I watch them when they think no one is watching

I eavesdrop into their conversations when they think no one is listening

Mostly I hear questions, wrapped, hidden, neatly tied with jokes and frivolous talk like ribbons and bows on Christmas presents

So when he walks into my classroom

Shuffling his feet

Bag slung over his shoulder

Shoulders slumped and lost in his over-sized blazer

He has a quizzical look on his face.

I greet him with a smile even though I’ve been warned not to smile as a new teacher, it gives too much away.

I smile to hide my own anxiety about being in this space.

He ambles to the back of the classroom, dramatically drops his bag on the floor with a bang

Slumps into his chair, stares at nothing in particular while waiting for the class to fill up

He doesn’t return my smile and slowly I avert my eyes back to the paperwork on my desk.

Finally the question behind the quizzical look is revealed.

“Ma’am, why are we doing this?”

I pause before I answer him and scan the numbers on my spreadsheet because human potential has been limited to numbers, a pass and a fail.

“I don’t know ” is the answer that I give him

I imagine him as he sat, biting his nails trying to remember all that was stuffed into his brain in order to be reproduced on the blank paper in front of him with the tyranny of time as the clock ticked for two hours, no talking, only the sound of pen on paper.

Has my answer let him down?

Was he expecting an answer because that’s what teachers do, they have all the answers right?

I can see he is disappointed by my lack of knowledge

Maybe I should have told him that “This” is a game and the rules are unfair because they were written by people who are no longer alive or even part of this game.

This is where it’s supposed to begin

The mixed messages about being an individual while wearing a uniform that makes you look like the person standing next to you

This is about the expectation that you must be the best you can be amidst the peer pressure of being as average as you can be

Or is it below average?
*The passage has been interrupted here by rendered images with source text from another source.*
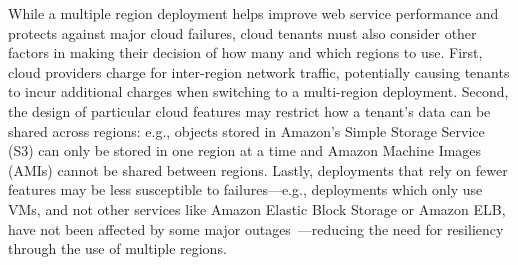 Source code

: While a multiple region deployment helps improve web service 
performance and protects against major cloud failures, cloud tenants must
also consider other factors in making their decision of how many and which
regions to use. First, cloud providers charge for inter-region network
traffic, potentially causing tenants to incur additional charges when
switching to a multi-region deployment. Second, the design of particular
cloud features may restrict how a tenant's data can be shared across regions:
e.g., objects stored in Amazon's Simple Storage Service (S3) can only be
stored in one region at a time and Amazon Machine Images (AMIs) cannot be
shared between regions. Lastly, deployments that rely on fewer features may be
less susceptible to failures---e.g., deployments which only use VMs, and not
other services like Amazon Elastic Block Storage or Amazon ELB, have not been
affected by some major 
outages~\cite{AWSoutageOct2012,AWSoutageDec2012}---reducing the need for resiliency through the use of multiple regions.


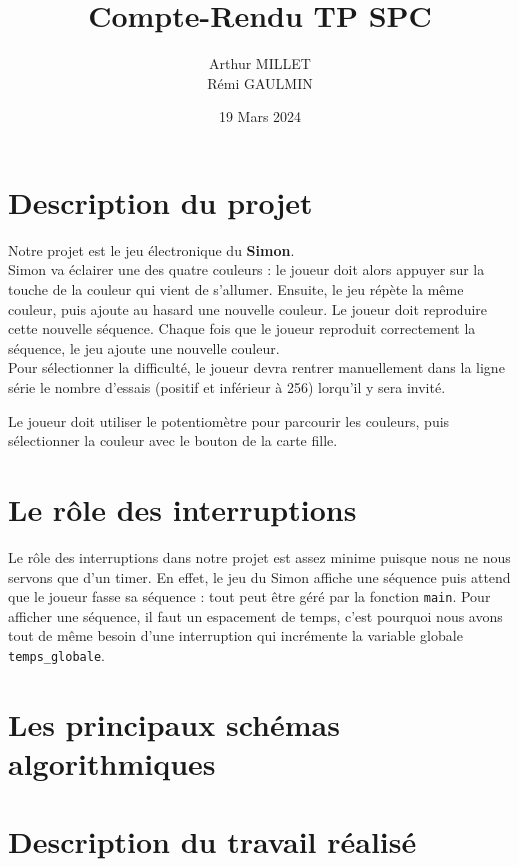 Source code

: \documentclass[10pt,a4,french]{article}
\title{Compte-Rendu TP SPC}
\author{Arthur MILLET\\ Rémi GAULMIN}
\date{19 Mars 2024}
\begin{document}
\lstset{language=C, frame=single}

\maketitle

\section{Description du projet}

Notre projet est le jeu électronique du \textbf{Simon}.
\\

Simon va éclairer une des quatre couleurs :
le joueur doit alors appuyer sur la touche de la couleur qui vient de s'allumer.
Ensuite, le jeu répète la même couleur, puis ajoute au hasard une nouvelle couleur.
Le joueur doit reproduire cette nouvelle séquence.
Chaque fois que le joueur reproduit correctement la séquence, le jeu ajoute une nouvelle couleur.
\\

Pour sélectionner la difficulté, le joueur devra rentrer manuellement dans la ligne série le nombre d'essais (positif et inférieur à 256) lorqu'il y sera invité.

Le joueur doit utiliser le potentiomètre pour parcourir les couleurs,
puis sélectionner la couleur avec le bouton de la carte fille.

\section{Le rôle des interruptions}

Le rôle des interruptions dans notre projet est assez minime puisque nous ne nous servons que d'un timer.
En effet, le jeu du Simon affiche une séquence puis attend que le joueur fasse sa séquence : tout peut être géré par la fonction \texttt{main}.
Pour afficher une séquence, il faut un espacement de temps,
c'est pourquoi nous avons tout de même besoin d'une interruption qui incrémente la variable globale \texttt{temps\_globale}.

\section{Les principaux schémas algorithmiques}


\section{Description du travail réalisé}
\end{document}
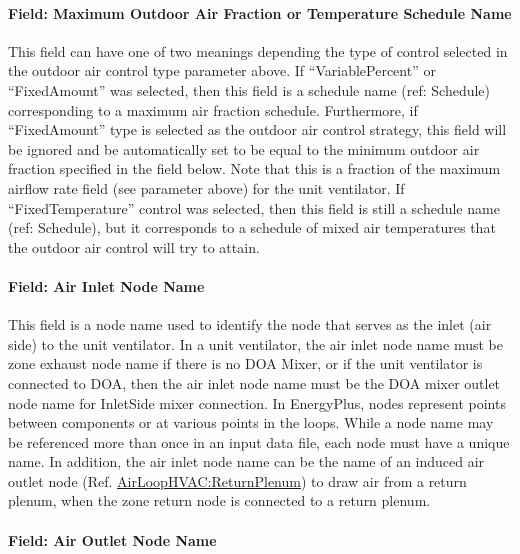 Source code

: \paragraph{Field: Maximum Outdoor Air Fraction or Temperature Schedule Name}\label{field-maximum-outdoor-air-fraction-or-temperature-schedule-name-000}

This field can have one of two meanings depending the type of control selected in the outdoor air control type parameter above. If ``VariablePercent'' or ``FixedAmount'' was selected, then this field is a schedule name (ref: Schedule) corresponding to a maximum air fraction schedule. Furthermore, if ``FixedAmount'' type is selected as the outdoor air control strategy, this field will be ignored and be automatically set to be equal to the minimum outdoor air fraction specified in the field below. Note that this is a fraction of the maximum airflow rate field (see parameter above) for the unit ventilator. If ``FixedTemperature'' control was selected, then this field is still a schedule name (ref: Schedule), but it corresponds to a schedule of mixed air temperatures that the outdoor air control will try to attain.

\paragraph{Field: Air Inlet Node Name}\label{field-air-inlet-node-name-1-007}

This field is a node name used to identify the node that serves as the inlet (air side) to the unit ventilator. In a unit ventilator, the air inlet node name must be zone exhaust node name if there is no DOA Mixer, or if the unit ventilator is connected to DOA, then the air inlet node name must be the DOA mixer outlet node name for InletSide mixer connection. In EnergyPlus, nodes represent points between components or at various points in the loops. While a node name may be referenced more than once in an input data file, each node must have a unique name. In addition, the air inlet node name can be the name of an induced air outlet node (Ref. \hyperref[airloophvacreturnplenum]{AirLoopHVAC:ReturnPlenum}) to draw air from a return plenum, when the zone return node is connected to a return plenum.

\paragraph{Field: Air Outlet Node Name}\label{field-air-outlet-node-name-1-006}

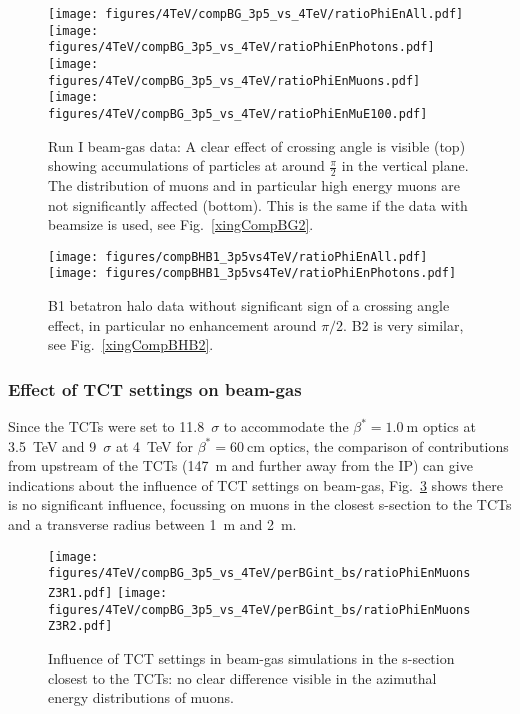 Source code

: \begin{figure}
\begin{center}
  \texttt{[image: figures/4TeV/compBG\_3p5\_vs\_4TeV/ratioPhiEnAll.pdf]}
  \texttt{[image: figures/4TeV/compBG\_3p5\_vs\_4TeV/ratioPhiEnPhotons.pdf]}
  \texttt{[image: figures/4TeV/compBG\_3p5\_vs\_4TeV/ratioPhiEnMuons.pdf]}
  \texttt{[image: figures/4TeV/compBG\_3p5\_vs\_4TeV/ratioPhiEnMuE100.pdf]}
\end{center}
\vspace{-0.6cm}
 \caption{Run I beam-gas data: A clear effect of crossing angle is visible (top) showing accumulations of particles at around $\frac{\pi}{2}$ in the vertical plane. The distribution of muons and in particular high energy muons are not significantly affected (bottom). This is the same if the data with beamsize is used, see Fig.~\ref{xingCompBG2}.
  \label{xingCompBG}}
\end{figure}


\begin{figure}
\centering
    \texttt{[image: figures/compBHB1\_3p5vs4TeV/ratioPhiEnAll.pdf]}
    \texttt{[image: figures/compBHB1\_3p5vs4TeV/ratioPhiEnPhotons.pdf]}
    \caption{B1 betatron halo data without significant sign of a crossing angle effect, in particular no enhancement around $\pi/2$. B2 is very similar, see Fig.~\ref{xingCompBHB2}.
      \label{xingCompBHB1}
      }
\end{figure}

\subsubsection{Effect of TCT settings on beam-gas}

Since the TCTs were set to 11.8~$\sigma$ to accommodate the $\beta^* = 1.0~$m optics at 3.5~TeV and 9~$\sigma$ at 4~TeV for $\beta^* = 60~$cm optics, the comparison of contributions from upstream of the TCTs (147~m and further away from the IP) can give indications about the influence of TCT settings on beam-gas, Fig.~\ref{compBGrun1} shows there is no significant influence, focussing on muons in the closest s-section to the TCTs and a transverse radius between 1~m and 2~m.

\begin{figure}
  \centering
  \texttt{[image: figures/4TeV/compBG\_3p5\_vs\_4TeV/perBGint\_bs/ratioPhiEnMuonsZ3R1.pdf]}
  \texttt{[image: figures/4TeV/compBG\_3p5\_vs\_4TeV/perBGint\_bs/ratioPhiEnMuonsZ3R2.pdf]}
  \caption{Influence of TCT settings in beam-gas simulations in the s-section closest to the TCTs: no clear difference visible in the azimuthal energy distributions of muons.
  \label{compBGrun1}}
\end{figure}

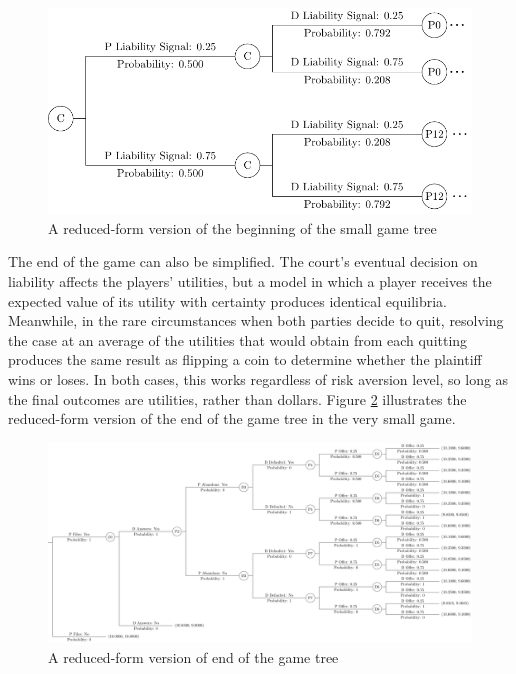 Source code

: \documentclass{article}
\begin{document}
\begin{figure}[h!]
\centering
\includegraphics[scale=0.25, trim={0in 0in 0in 0in}, clip]{../Figures/game tree 2x2x2 beginning simplified.pdf}
\caption{A reduced-form version of the beginning of the small game tree}
\label{fig:gametree2x2x2beginning_reduced}
\end{figure}

The end of the game can also be simplified. The court's eventual decision on liability affects the players' utilities, but a model in which a player receives the expected value of its utility with certainty produces identical equilibria. Meanwhile, in the rare circumstances when both parties decide to quit, resolving the case at an average of the utilities that would obtain from each quitting produces the same result as flipping a coin to determine whether the plaintiff wins or loses. In both cases, this works regardless of risk aversion level, so long as the final outcomes are utilities, rather than dollars. Figure \ref{fig:gametree2x2x2end_reduced} illustrates the reduced-form version of the end of the game tree in the very small game.

\begin{figure}[h!]
\centering
\includegraphics[scale=0.25, trim={0in 0in 0in 0in}, clip]{../Figures/game tree 2x2x2 end simplified.pdf}
\caption{A reduced-form version of end of the game tree}
\label{fig:gametree2x2x2end_reduced}
\end{figure}
\end{document}
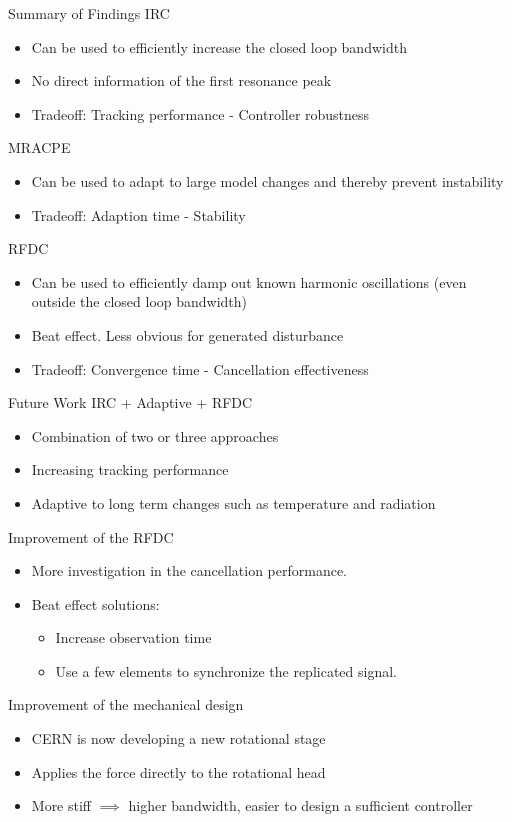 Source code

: \documentclass[10pt]{beamer}
\begin{document}
\begin{frame}{Summary of Findings}
  IRC
  \begin{itemize}
    \item  Can be used to efficiently increase the closed loop bandwidth
    \item  No direct information of the first resonance peak
    \item  Tradeoff: Tracking performance - Controller robustness
  \end{itemize}
  MRACPE
  \begin{itemize}
    \item Can be used to adapt to large model changes and thereby prevent instability
    \item Tradeoff: Adaption time - Stability
  \end{itemize}
  RFDC
  \begin{itemize}
    \item Can be used to efficiently damp out known harmonic oscillations (even outside the closed loop bandwidth)
    \item Beat effect. Less obvious for generated disturbance
    \item Tradeoff: Convergence time - Cancellation effectiveness
  \end{itemize}
\end{frame}

\begin{frame}{Future Work}
  IRC + Adaptive + RFDC
  \begin{itemize}
    \item Combination of two or three approaches
    \item Increasing tracking performance
    \item Adaptive to long term changes such as temperature and radiation
  \end{itemize}
  Improvement of the RFDC
  \begin{itemize}
    \item More investigation in the cancellation performance.
    \item Beat effect solutions:
    \begin{itemize}
      \item Increase observation time
      \item Use a few elements to synchronize the replicated signal.
    \end{itemize}
  \end{itemize}
  Improvement of the mechanical design
  \begin{itemize}
    \item CERN is now developing a new rotational stage
    \item Applies the force directly to the rotational head
    \item More stiff $\implies$ higher bandwidth, easier to design a sufficient controller
  \end{itemize}
\end{frame}
\end{document}
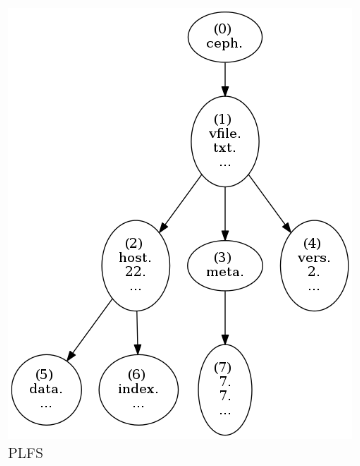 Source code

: \begin{figure}[t]
\begin{subfigure}[b]{.3\linewidth}
      \includegraphics[width=1.0\linewidth]{figures/tree_plfs.png}
      \caption{PLFS} \label{fig:plfs}
  \end{subfigure}
  \begin{subfigure}[b]{.3\linewidth}
      \centering

\end{subfigure}
\end{figure}
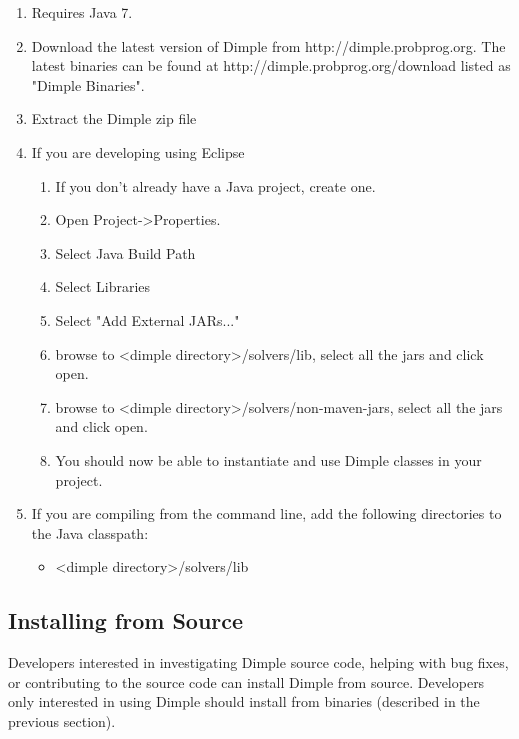 \fi

\ifjava

\begin{enumerate}
\item Requires Java 7.
\item Download the latest version of Dimple from http://dimple.probprog.org.  The latest binaries can be found at http://dimple.probprog.org/download listed as "Dimple Binaries".
\item Extract the Dimple  zip file
\item If you are developing using Eclipse
\begin{enumerate}
\item If you don't already have a Java project, create one.
\item Open Project-\textgreater Properties.
\item Select Java Build Path
\item Select Libraries
\item Select "Add External JARs..."
\item browse to \textless dimple directory\textgreater /solvers/lib, select all the jars and click open.
\item browse to \textless dimple directory\textgreater /solvers/non-maven-jars, select all the jars and click open.
\item You should now be able to instantiate and use Dimple classes in your project.
\end{enumerate}
\item If you are compiling from the command line, add the following directories to the Java classpath:
\begin{itemize}
\item \textless dimple directory\textgreater /solvers/lib
\end{itemize}
\end{enumerate}

\fi

\subsection{Installing from Source}

Developers interested in investigating Dimple source code, helping with bug fixes, or contributing to the source code can install Dimple from source.  Developers only interested in using Dimple should install from binaries (described in the previous section).

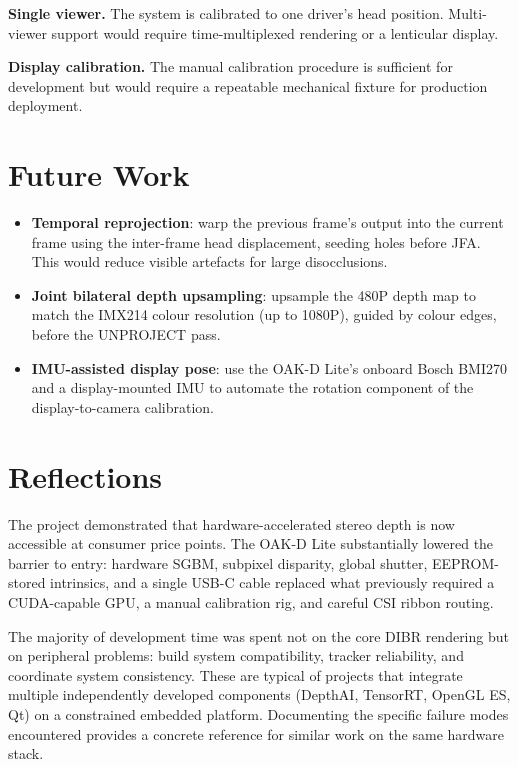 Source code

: \documentclass[11pt, a4paper]{report}
\begin{document}
\textbf{Single viewer.}
The system is calibrated to one driver's head position.
Multi-viewer support would require time-multiplexed rendering or a
lenticular display.

\textbf{Display calibration.}
The manual calibration procedure is sufficient for development but would
require a repeatable mechanical fixture for production deployment.

\section{Future Work}

\begin{itemize}[noitemsep]
    \item \textbf{Temporal reprojection}: warp the previous frame's
          output into the current frame using the inter-frame head
          displacement, seeding holes before JFA.
          This would reduce visible artefacts for large disocclusions.
    \item \textbf{Joint bilateral depth upsampling}: upsample the 480P
          depth map to match the IMX214 colour resolution (up to 1080P),
          guided by colour edges, before the UNPROJECT pass.
    \item \textbf{IMU-assisted display pose}: use the OAK-D Lite's
          onboard Bosch BMI270 and a display-mounted IMU to automate
          the rotation component of the display-to-camera calibration.
\end{itemize}

\section{Reflections}

The project demonstrated that hardware-accelerated stereo depth is now
accessible at consumer price points.
The OAK-D Lite substantially lowered the barrier to entry: hardware
SGBM, subpixel disparity, global shutter, EEPROM-stored intrinsics, and
a single USB-C cable replaced what previously required a CUDA-capable GPU,
a manual calibration rig, and careful CSI ribbon routing.

The majority of development time was spent not on the core DIBR rendering
but on peripheral problems: build system compatibility, tracker reliability,
and coordinate system consistency.
These are typical of projects that integrate multiple independently
developed components (DepthAI, TensorRT, OpenGL ES, Qt) on a constrained
embedded platform.
Documenting the specific failure modes encountered provides a concrete
reference for similar work on the same hardware stack.
\end{document}
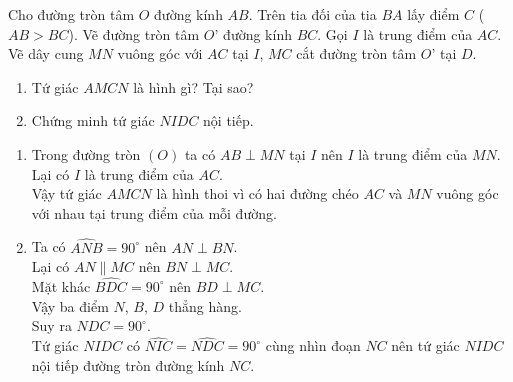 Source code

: \begin{bt}%
 Cho đường tròn tâm $O$ đường kính $AB$. Trên tia đối của tia $BA$ lấy điểm $C$ ($AB>BC$). Vẽ đường tròn tâm $O’$ đường kính $BC$. Gọi $I$ là trung điểm của $AC$. Vẽ dây cung $MN$ vuông góc với $AC$ tại $I$, $MC$ cắt đường tròn tâm $O’$ tại $D$.
 \begin{enumerate}
  \item Tứ giác $AMCN$ là hình gì? Tại sao?
  \item Chứng minh tứ giác $NIDC$ nội tiếp.
 \end{enumerate}
 \loigiai
  {
  \begin{enumerate}
   \item
   \immini
   {
   Trong đường tròn $(O)$ ta có $AB \perp MN$ tại $I$ nên $I$ là trung điểm của $MN$.\\
   Lại có $I$ là trung điểm của $AC$.\\
   Vậy tứ giác $AMCN$ là hình thoi vì có hai đường chéo $AC$ và $MN$ vuông góc với nhau tại trung điểm của mỗi đường.
   }
   {
   }
   \item Ta có $\widehat{ANB}=90^\circ$ nên $AN \perp BN$.\\
   Lại có $AN \parallel MC$ nên $BN \perp MC$.\\
   Mặt khác $\widehat{BDC}=90^\circ$ nên $BD \perp MC$.\\
   Vậy ba điểm $N$, $B$, $D$ thẳng hàng.\\
   Suy ra $\widehat{NDC}=90^\circ$.\\
   Tứ giác $NIDC$ có $\widehat{NIC}=\widehat{NDC}=90^\circ$ cùng nhìn đoạn $NC$ nên tứ giác $NIDC$ nội tiếp đường tròn đường kính $NC$.
  \end{enumerate}
  }
\end{bt}

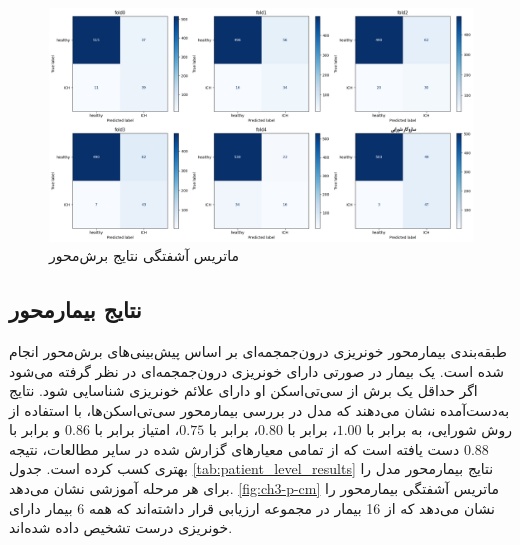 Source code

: \begin{figure}[h]
\centering
\includegraphics[width=1.0\linewidth]{Images/Chapter3/s-cm}
\caption{ماتریس آشفتگی نتایج برش‌محور}
\label{fig:ch3-s-cm}
\end{figure}







\subsection{نتایج بیمارمحور}

طبقه‌بندی بیمارمحور خونریزی درون‌جمجمه‌ای بر اساس پیش‌بینی‌های برش‌محور انجام شده است. یک بیمار در صورتی دارای خونریزی درون‌جمجمه‌ای در نظر گرفته می‌شود اگر حداقل یک برش از سی‌تی‌اسکن او دارای علائم خونریزی شناسایی شود. نتایج به‌دست‌آمده نشان می‌دهند که مدل 
 در بررسی بیمارمحور سی‌تی‌اسکن‌ها، با استفاده از روش شورایی، به 
  برابر با
   $1.00$، 
برابر با
     $0.80$، 
      برابر با
       $0.75$،
        امتیاز
          برابر با
           $0.86$
            و 
             برابر با
              $0.88$ 
              دست یافته است که از تمامی معیارهای گزارش شده در سایر مطالعات، نتیجه بهتری کسب کرده است.
جدول \ref{tab:patient_level_results} نتایج بیمارمحور مدل  را برای هر مرحله آموزشی نشان می‌دهد.
\autoref{fig:ch3-p-cm}
ماتریس آشفتگی بیمارمحور را نشان می‌دهد که از 16 بیمار در مجموعه ارزیابی قرار داشته‌اند که همه 6 بیمار دارای خونریزی درست تشخیص داده شده‌اند.

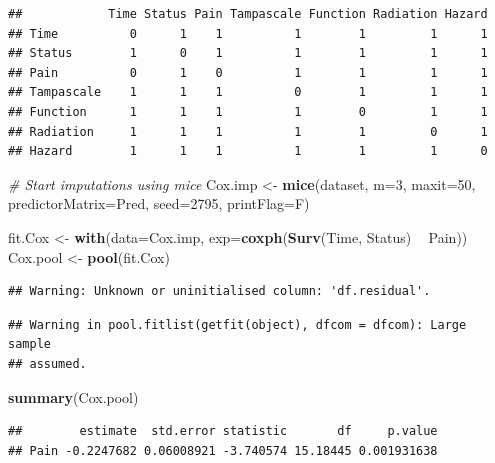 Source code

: \documentclass[]{book}
\newenvironment{Shaded}{\begin{snugshade}}{\end{snugshade}}
\newcommand{\KeywordTok}[1]{\textcolor[rgb]{0.13,0.29,0.53}{\textbf{#1}}}
\newcommand{\DataTypeTok}[1]{\textcolor[rgb]{0.13,0.29,0.53}{#1}}
\newcommand{\DecValTok}[1]{\textcolor[rgb]{0.00,0.00,0.81}{#1}}
\newcommand{\StringTok}[1]{\textcolor[rgb]{0.31,0.60,0.02}{#1}}
\newcommand{\CommentTok}[1]{\textcolor[rgb]{0.56,0.35,0.01}{\textit{#1}}}
\newcommand{\OperatorTok}[1]{\textcolor[rgb]{0.81,0.36,0.00}{\textbf{#1}}}
\newcommand{\NormalTok}[1]{#1}
\theoremstyle{definition}
\theoremstyle{definition}
\theoremstyle{definition}
\theoremstyle{remark}
\begin{document}
\begin{verbatim}
##            Time Status Pain Tampascale Function Radiation Hazard
## Time          0      1    1          1        1         1      1
## Status        1      0    1          1        1         1      1
## Pain          0      1    0          1        1         1      1
## Tampascale    1      1    1          0        1         1      1
## Function      1      1    1          1        0         1      1
## Radiation     1      1    1          1        1         0      1
## Hazard        1      1    1          1        1         1      0
\end{verbatim}

\begin{Shaded}
\begin{Highlighting}[]
\CommentTok{# Start imputations using mice}
\NormalTok{Cox.imp <-}\StringTok{ }\KeywordTok{mice}\NormalTok{(dataset, }\DataTypeTok{m=}\DecValTok{3}\NormalTok{, }\DataTypeTok{maxit=}\DecValTok{50}\NormalTok{, }\DataTypeTok{predictorMatrix=}\NormalTok{Pred, }\DataTypeTok{seed=}\DecValTok{2795}\NormalTok{, }\DataTypeTok{printFlag=}\NormalTok{F)}

\NormalTok{fit.Cox <-}\StringTok{ }\KeywordTok{with}\NormalTok{(}\DataTypeTok{data=}\NormalTok{Cox.imp, }\DataTypeTok{exp=}\KeywordTok{coxph}\NormalTok{(}\KeywordTok{Surv}\NormalTok{(Time, Status) }\OperatorTok{~}\StringTok{ }\NormalTok{Pain))}
\NormalTok{Cox.pool <-}\StringTok{ }\KeywordTok{pool}\NormalTok{(fit.Cox)}
\end{Highlighting}
\end{Shaded}

\begin{verbatim}
## Warning: Unknown or uninitialised column: 'df.residual'.
\end{verbatim}

\begin{verbatim}
## Warning in pool.fitlist(getfit(object), dfcom = dfcom): Large sample
## assumed.
\end{verbatim}

\begin{Shaded}
\begin{Highlighting}[]
\KeywordTok{summary}\NormalTok{(Cox.pool)}
\end{Highlighting}
\end{Shaded}

\begin{verbatim}
##        estimate  std.error statistic       df     p.value
## Pain -0.2247682 0.06008921 -3.740574 15.18445 0.001931638
\end{verbatim}
\end{document}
Because on paper only 30% is expected from you...So you only have to contribute 30% of your energy and brain cells because it’s only just for marks.

This is where people like me, teachers, think they should tell you how to be in the world.

This is about preparing you to be the leaders of tomorrow, forgetting that you ought to be leaders everyday...

This is about rules, structure, order, working longer and harder, preparing you for the real world

This is about redressing a legacy of Bantu education in the new South Africa where young people still leave the classroom without being able to read and write...and thinking? That’s just asking for too much!

This is a playground where the swings, the skipping ropes, the slides and see-saw have been replaced by the many rooms with four walls, passages desks, chairs, books, and if you are really lucky you might have textbooks, science labs, computer labs, smartboards, lockers, tuckshop, library, homework, noticeboards,

And playground politics are about dodging detention, bullies, neat hair, tucked in shirts, wanna-be rebels who are too cool for school, boys feigning manhood, girls pining to be women.

This is about limitations and endless possibilities if the beauty hidden in the young mind could be set free

This is about asking the right questions and making an effort to work out the answers for yourself and not relying on the textbook or the memo or even the person sitting next to you

This is education, teaching, the classroom, the school, my passion and my nightmare...

[context: after exams we give back the marks to the learners before they get their reports. The point is to give kids the chance to hackle over their marks and verify if teachers have calculated term marks properly. So the scene above happened on the day we had to do this with the kids and one of the Grade 9s asked me the question and I extended the question to being about school in general.]